Desde o início desta crise, a EIOPA tem vindo a divulgar recomendações e medidas dirigidas à indústria seguradora, como a flexibilização dos prazos relativos aos relatórios de supervisão e de divulgação pública, ou o pedido às seguradoras e intermediários de seguros para que continuem a tomar ações para mitigar o impacto do coronavírus junto dos consumidores. Mais recentemente, a EIOPA instou as seguradoras e resseguradoras a suspender temporariamente a distribuição de dividendos discricionários e a recompra de ações.
Qual é o ponto de situação da revisão de Solvência, que se caracteriza mais pela evolução do que pela revolução? O que é que de mais significativo pode mudar?
Na EIOPA abordámos a revisão como uma oportunidade de garantir que o regime Solvência II permanece adequado ao seu objetivo principal de proteção dos tomadores de seguro e que, ao mesmo tempo, reflete a evolução das condições do mercado. A opinião da EIOPA é que, em geral, o regime Solvência II é eficaz e funciona bem.
Abordámos a revisão como uma evolução e não uma revolução.

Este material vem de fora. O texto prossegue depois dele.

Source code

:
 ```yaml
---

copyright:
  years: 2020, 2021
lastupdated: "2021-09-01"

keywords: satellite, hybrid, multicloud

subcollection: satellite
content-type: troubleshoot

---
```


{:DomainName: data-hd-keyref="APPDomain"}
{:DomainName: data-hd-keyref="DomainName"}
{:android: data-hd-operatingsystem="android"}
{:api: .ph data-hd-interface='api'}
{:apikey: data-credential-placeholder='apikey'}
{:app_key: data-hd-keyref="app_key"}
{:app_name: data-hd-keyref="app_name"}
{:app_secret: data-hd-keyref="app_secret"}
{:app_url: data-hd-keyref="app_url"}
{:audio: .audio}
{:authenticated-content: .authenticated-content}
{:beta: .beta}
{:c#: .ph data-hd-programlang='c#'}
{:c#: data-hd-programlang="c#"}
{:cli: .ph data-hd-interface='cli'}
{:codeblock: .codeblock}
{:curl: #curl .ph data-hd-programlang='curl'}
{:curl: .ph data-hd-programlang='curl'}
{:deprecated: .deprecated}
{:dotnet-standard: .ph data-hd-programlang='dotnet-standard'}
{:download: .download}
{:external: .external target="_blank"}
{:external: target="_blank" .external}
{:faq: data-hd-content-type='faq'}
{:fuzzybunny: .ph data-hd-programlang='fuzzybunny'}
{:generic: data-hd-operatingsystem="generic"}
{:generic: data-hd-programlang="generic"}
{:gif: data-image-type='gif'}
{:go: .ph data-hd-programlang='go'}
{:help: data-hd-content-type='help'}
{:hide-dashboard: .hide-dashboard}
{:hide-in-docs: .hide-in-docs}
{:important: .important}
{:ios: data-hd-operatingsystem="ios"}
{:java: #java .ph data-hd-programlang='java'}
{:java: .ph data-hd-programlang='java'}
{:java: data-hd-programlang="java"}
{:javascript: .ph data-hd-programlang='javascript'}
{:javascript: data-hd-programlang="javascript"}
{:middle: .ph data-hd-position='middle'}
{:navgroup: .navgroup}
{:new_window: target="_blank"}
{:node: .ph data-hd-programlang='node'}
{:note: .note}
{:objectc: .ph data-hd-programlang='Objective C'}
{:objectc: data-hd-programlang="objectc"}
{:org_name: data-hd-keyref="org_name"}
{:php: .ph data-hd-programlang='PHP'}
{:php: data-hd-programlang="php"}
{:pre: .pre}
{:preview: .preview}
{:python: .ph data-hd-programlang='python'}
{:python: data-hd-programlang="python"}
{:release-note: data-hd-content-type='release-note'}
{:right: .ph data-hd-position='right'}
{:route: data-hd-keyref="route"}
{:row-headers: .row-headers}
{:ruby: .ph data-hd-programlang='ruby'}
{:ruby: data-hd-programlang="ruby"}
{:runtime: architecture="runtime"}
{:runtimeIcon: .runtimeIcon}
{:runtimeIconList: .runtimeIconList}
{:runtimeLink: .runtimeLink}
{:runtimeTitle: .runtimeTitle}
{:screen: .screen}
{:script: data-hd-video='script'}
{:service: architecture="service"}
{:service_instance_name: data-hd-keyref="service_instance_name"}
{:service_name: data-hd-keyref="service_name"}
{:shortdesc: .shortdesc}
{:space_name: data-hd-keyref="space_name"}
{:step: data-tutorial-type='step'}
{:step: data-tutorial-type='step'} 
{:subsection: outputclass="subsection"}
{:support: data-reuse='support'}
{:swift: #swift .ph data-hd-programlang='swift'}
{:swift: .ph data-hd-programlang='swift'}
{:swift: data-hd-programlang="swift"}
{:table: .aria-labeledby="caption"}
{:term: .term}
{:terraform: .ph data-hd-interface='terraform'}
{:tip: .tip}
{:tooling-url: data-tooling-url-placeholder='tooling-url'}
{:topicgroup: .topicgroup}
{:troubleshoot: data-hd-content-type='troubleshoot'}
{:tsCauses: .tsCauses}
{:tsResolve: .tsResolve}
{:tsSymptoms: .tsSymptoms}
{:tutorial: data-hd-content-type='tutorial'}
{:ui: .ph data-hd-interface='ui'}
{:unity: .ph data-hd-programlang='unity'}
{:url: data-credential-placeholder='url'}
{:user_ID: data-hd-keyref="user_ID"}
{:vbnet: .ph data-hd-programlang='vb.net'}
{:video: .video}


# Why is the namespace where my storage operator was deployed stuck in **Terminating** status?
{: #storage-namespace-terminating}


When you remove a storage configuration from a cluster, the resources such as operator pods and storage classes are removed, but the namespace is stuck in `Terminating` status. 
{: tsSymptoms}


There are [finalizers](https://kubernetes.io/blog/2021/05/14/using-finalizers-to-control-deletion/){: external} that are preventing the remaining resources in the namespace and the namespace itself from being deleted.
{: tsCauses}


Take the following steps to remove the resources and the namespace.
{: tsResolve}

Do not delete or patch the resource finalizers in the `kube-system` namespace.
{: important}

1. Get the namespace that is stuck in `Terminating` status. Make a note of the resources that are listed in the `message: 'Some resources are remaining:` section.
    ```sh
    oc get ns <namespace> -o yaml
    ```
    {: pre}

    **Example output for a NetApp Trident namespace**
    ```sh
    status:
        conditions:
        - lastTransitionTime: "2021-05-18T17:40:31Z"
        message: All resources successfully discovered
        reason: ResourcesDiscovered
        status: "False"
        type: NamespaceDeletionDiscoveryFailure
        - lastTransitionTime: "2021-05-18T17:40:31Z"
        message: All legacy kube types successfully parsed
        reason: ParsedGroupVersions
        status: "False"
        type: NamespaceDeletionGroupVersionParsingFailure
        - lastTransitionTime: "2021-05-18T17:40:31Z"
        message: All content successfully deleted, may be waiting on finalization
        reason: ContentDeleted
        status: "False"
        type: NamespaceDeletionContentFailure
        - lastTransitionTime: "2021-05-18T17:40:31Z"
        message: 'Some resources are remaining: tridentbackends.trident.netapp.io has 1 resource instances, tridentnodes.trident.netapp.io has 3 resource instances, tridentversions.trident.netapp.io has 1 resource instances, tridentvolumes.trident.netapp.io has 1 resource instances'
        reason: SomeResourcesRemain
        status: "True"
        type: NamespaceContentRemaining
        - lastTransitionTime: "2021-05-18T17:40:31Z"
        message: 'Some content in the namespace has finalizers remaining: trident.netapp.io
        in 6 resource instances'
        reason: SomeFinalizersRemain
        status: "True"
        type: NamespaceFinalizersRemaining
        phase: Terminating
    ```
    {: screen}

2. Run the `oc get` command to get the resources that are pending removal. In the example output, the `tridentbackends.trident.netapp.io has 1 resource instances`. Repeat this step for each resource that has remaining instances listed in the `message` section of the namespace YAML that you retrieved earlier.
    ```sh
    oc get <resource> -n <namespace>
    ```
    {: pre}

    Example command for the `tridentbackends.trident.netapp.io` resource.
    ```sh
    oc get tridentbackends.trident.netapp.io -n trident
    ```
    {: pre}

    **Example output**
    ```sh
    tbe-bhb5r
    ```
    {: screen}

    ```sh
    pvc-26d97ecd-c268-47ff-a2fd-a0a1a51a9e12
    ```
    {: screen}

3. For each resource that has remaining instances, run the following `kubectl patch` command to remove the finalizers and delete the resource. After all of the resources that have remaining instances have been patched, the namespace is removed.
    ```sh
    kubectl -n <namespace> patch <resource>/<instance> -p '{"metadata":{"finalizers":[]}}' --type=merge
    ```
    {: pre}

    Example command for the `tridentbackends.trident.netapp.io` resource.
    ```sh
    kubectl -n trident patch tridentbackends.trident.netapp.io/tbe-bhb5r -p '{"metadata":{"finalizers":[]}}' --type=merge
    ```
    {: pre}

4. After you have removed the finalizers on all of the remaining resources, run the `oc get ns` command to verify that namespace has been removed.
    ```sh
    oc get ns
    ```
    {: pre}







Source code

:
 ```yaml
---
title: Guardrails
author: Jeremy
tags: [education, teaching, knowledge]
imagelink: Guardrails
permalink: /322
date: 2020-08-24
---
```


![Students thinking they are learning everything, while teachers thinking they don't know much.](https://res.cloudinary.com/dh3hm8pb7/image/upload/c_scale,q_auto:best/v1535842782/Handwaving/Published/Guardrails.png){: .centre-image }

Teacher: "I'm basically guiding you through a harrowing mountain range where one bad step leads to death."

No início de março, solicitámos à indústria seguradora que nos fornecesse informações sobre o impacto global das nossas propostas, o que ajudará a emitir uma opinião formal por parte da EIOPA.
As áreas em que propomos mudanças incluem a inclusão das taxas de juro negativas na abordagem ao risco de taxa de juro, melhorias na aplicação do princípio da proporcionalidade, nomeadamente no que diz respeito a relatórios e divulgações obrigatórias, bem como ajustamentos que incentivem o desenvolvimento de produtos de longo prazo e investimentos de longo prazo.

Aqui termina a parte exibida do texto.